*** Begin section ***

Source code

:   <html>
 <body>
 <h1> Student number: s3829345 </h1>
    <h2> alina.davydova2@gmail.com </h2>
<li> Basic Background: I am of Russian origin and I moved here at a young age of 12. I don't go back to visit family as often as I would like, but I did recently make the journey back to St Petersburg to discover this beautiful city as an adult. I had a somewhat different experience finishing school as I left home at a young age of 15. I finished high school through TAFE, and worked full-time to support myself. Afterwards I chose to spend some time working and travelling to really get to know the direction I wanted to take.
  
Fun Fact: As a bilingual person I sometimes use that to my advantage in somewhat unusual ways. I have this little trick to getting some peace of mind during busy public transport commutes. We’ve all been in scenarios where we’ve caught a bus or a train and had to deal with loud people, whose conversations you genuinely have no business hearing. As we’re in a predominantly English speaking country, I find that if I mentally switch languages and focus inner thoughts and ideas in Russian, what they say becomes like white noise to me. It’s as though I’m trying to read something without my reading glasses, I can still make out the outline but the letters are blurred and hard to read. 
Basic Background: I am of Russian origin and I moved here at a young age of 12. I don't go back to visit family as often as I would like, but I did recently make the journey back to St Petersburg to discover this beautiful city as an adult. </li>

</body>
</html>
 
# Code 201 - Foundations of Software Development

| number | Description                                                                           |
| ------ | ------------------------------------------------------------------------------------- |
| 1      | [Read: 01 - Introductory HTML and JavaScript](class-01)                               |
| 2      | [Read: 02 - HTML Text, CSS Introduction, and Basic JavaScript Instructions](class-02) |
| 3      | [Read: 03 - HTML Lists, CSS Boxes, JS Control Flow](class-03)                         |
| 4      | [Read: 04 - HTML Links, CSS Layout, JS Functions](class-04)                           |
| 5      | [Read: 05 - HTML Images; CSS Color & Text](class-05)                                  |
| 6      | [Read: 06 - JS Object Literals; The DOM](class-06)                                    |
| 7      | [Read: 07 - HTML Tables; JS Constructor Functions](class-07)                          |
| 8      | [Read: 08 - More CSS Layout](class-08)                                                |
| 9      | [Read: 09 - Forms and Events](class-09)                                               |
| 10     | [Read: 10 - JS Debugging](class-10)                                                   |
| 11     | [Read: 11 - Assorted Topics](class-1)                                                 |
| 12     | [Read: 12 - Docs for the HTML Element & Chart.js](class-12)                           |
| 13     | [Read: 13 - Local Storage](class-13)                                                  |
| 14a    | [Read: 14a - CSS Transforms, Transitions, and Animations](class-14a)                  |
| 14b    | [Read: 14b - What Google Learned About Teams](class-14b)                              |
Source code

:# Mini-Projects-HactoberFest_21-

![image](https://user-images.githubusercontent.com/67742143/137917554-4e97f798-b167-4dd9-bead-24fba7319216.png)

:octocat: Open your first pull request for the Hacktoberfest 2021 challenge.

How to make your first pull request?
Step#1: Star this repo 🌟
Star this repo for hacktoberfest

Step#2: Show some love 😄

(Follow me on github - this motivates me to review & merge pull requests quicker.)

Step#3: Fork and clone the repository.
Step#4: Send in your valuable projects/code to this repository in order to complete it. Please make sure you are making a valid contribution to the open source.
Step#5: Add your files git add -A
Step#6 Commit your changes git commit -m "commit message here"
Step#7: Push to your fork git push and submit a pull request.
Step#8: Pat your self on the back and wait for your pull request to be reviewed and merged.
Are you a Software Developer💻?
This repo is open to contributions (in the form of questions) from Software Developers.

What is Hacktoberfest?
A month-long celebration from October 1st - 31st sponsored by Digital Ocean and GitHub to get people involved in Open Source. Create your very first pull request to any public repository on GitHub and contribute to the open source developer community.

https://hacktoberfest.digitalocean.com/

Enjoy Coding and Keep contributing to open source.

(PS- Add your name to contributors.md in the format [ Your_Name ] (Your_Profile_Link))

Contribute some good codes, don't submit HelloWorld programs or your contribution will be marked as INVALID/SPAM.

*** End section ***

◆ Requirement ◆
Give the complete listing a second time, exactly as it reads.

◆ Reply to the exercise ◆
Source code

:   <html>
 <body>
 <h1> Student number: s3829345 </h1>
    <h2> alina.davydova2@gmail.com </h2>
<li> Basic Background: I am of Russian origin and I moved here at a young age of 12. I don't go back to visit family as often as I would like, but I did recently make the journey back to St Petersburg to discover this beautiful city as an adult. I had a somewhat different experience finishing school as I left home at a young age of 15. I finished high school through TAFE, and worked full-time to support myself. Afterwards I chose to spend some time working and travelling to really get to know the direction I wanted to take.
  
Fun Fact: As a bilingual person I sometimes use that to my advantage in somewhat unusual ways. I have this little trick to getting some peace of mind during busy public transport commutes. We’ve all been in scenarios where we’ve caught a bus or a train and had to deal with loud people, whose conversations you genuinely have no business hearing. As we’re in a predominantly English speaking country, I find that if I mentally switch languages and focus inner thoughts and ideas in Russian, what they say becomes like white noise to me. It’s as though I’m trying to read something without my reading glasses, I can still make out the outline but the letters are blurred and hard to read. 
Basic Background: I am of Russian origin and I moved here at a young age of 12. I don't go back to visit family as often as I would like, but I did recently make the journey back to St Petersburg to discover this beautiful city as an adult. </li>

</body>
</html>
 
# Code 201 - Foundations of Software Development

| number | Description                                                                           |
| ------ | ------------------------------------------------------------------------------------- |
| 1      | [Read: 01 - Introductory HTML and JavaScript](class-01)                               |
| 2      | [Read: 02 - HTML Text, CSS Introduction, and Basic JavaScript Instructions](class-02) |
| 3      | [Read: 03 - HTML Lists, CSS Boxes, JS Control Flow](class-03)                         |
| 4      | [Read: 04 - HTML Links, CSS Layout, JS Functions](class-04)                           |
| 5      | [Read: 05 - HTML Images; CSS Color & Text](class-05)                                  |
| 6      | [Read: 06 - JS Object Literals; The DOM](class-06)                                    |
| 7      | [Read: 07 - HTML Tables; JS Constructor Functions](class-07)                          |
| 8      | [Read: 08 - More CSS Layout](class-08)                                                |
| 9      | [Read: 09 - Forms and Events](class-09)                                               |
| 10     | [Read: 10 - JS Debugging](class-10)                                                   |
| 11     | [Read: 11 - Assorted Topics](class-1)                                                 |
| 12     | [Read: 12 - Docs for the HTML Element & Chart.js](class-12)                           |
| 13     | [Read: 13 - Local Storage](class-13)                                                  |
| 14a    | [Read: 14a - CSS Transforms, Transitions, and Animations](class-14a)                  |
| 14b    | [Read: 14b - What Google Learned About Teams](class-14b)                              |
Source code

:# Mini-Projects-HactoberFest_21-

![image](https://user-images.githubusercontent.com/67742143/137917554-4e97f798-b167-4dd9-bead-24fba7319216.png)

:octocat: Open your first pull request for the Hacktoberfest 2021 challenge.

How to make your first pull request?
Step#1: Star this repo 🌟
Star this repo for hacktoberfest

Step#2: Show some love 😄

(Follow me on github - this motivates me to review & merge pull requests quicker.)

Step#3: Fork and clone the repository.
Step#4: Send in your valuable projects/code to this repository in order to complete it. Please make sure you are making a valid contribution to the open source.
Step#5: Add your files git add -A
Step#6 Commit your changes git commit -m "commit message here"
Step#7: Push to your fork git push and submit a pull request.
Step#8: Pat your self on the back and wait for your pull request to be reviewed and merged.
Are you a Software Developer💻?
This repo is open to contributions (in the form of questions) from Software Developers.

What is Hacktoberfest?
A month-long celebration from October 1st - 31st sponsored by Digital Ocean and GitHub to get people involved in Open Source. Create your very first pull request to any public repository on GitHub and contribute to the open source developer community.

https://hacktoberfest.digitalocean.com/

Enjoy Coding and Keep contributing to open source.

(PS- Add your name to contributors.md in the format [ Your_Name ] (Your_Profile_Link))

Contribute some good codes, don't submit HelloWorld programs or your contribution will be marked as INVALID/SPAM.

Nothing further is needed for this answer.